This helped me in debugging issues where the buffer descriptor array and
buffer lookup table were out of sync; either the buffer lookup table had
a mapping page->buffer which wasn't present in the buffer descriptor
array or a page in the buffer descriptor array didn't have corresponding
entry in the buffer lookup table. pg_buffercache doesn't help with those
kind of issues. Also doing that under the debugger in very painful.

I intend to keep this patch while the rest of the code matures. If it is
found useful as a debugging tool, we may consider make it committable
and commit it.

Author: Ashutosh Bapat <ashutosh.bapat.oss@gmail.com>
This has three changes

1. Allow to use multiple shared memory mappings
============================================

Currently all the work with shared memory is done via a single anonymous
memory mapping, which limits ways how the shared memory could be organized.

Introduce possibility to allocate multiple shared memory mappings, where
a single mapping is associated with a specified shared memory segment.
A new shared memory API is introduced, extended with a segment as a new
parameter. As a path of least resistance, the original API is kept in
place, utilizing the main shared memory segment.

Modifies pg_shmem_allocations to report shared memory segment as well.
Adds pg_shmem_segments to report shared memory segment information.

2. Address space reservation for shared memory
============================================

Currently the shared memory layout is designed to pack everything tight
together, leaving no space between mappings for resizing. Here is how it
looks like for one mapping in /proc/$PID/maps, /dev/zero represents the
anonymous shared memory we talk about:

    00400000-00490000         /path/bin/postgres
    ...
    012d9000-0133e000         [heap]
    7f443a800000-7f470a800000 /dev/zero (deleted)
    7f470a800000-7f471831d000 /usr/lib/locale/locale-archive
    7f4718400000-7f4718401000 /usr/lib64/libstdc++.so.6.0.34
    ...

Make the layout more dynamic via splitting every shared memory segment
into two parts:

* An anonymous file, which actually contains shared memory content.
  Such an anonymous file is created via memfd_create, it lives in
  memory, behaves like a regular file and semantically equivalent to an
  anonymous memory allocated via mmap with MAP_ANONYMOUS.

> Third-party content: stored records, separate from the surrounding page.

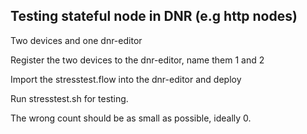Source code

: ## Testing stateful node in DNR (e.g http nodes)

Two devices and one dnr-editor

Register the two devices to the dnr-editor, name them 1 and 2

Import the stresstest.flow into the dnr-editor and deploy

Run stresstest.sh for testing.

The wrong count should be as small as possible, ideally 0.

* A reservation mapping, which size is much larger than required shared
  segment size. This mapping is created with flag MAP_NORESERVE (to not
  count the reserved space against memory limits). The anonymous file is
  mapped into this reservation mapping.

If we have to change the address maps while resizing the shared buffer
pool, it is needed to be done in Postmaster too, so that the new
backends will inherit the resized address space from the Postmaster.
However, Postmaster is not invovled in ProcSignalBarrier mechanism and
we don't want it to spend time in things other than its core
functionality. To achive that, maximum required address space maps are
setup upfront with read and write access when starting the server. When
resizing the buffer pool only the backing file object is resized from
the coordinator. This also makes the ProcSignalBarrier handling code
light for backends other than the coordinator.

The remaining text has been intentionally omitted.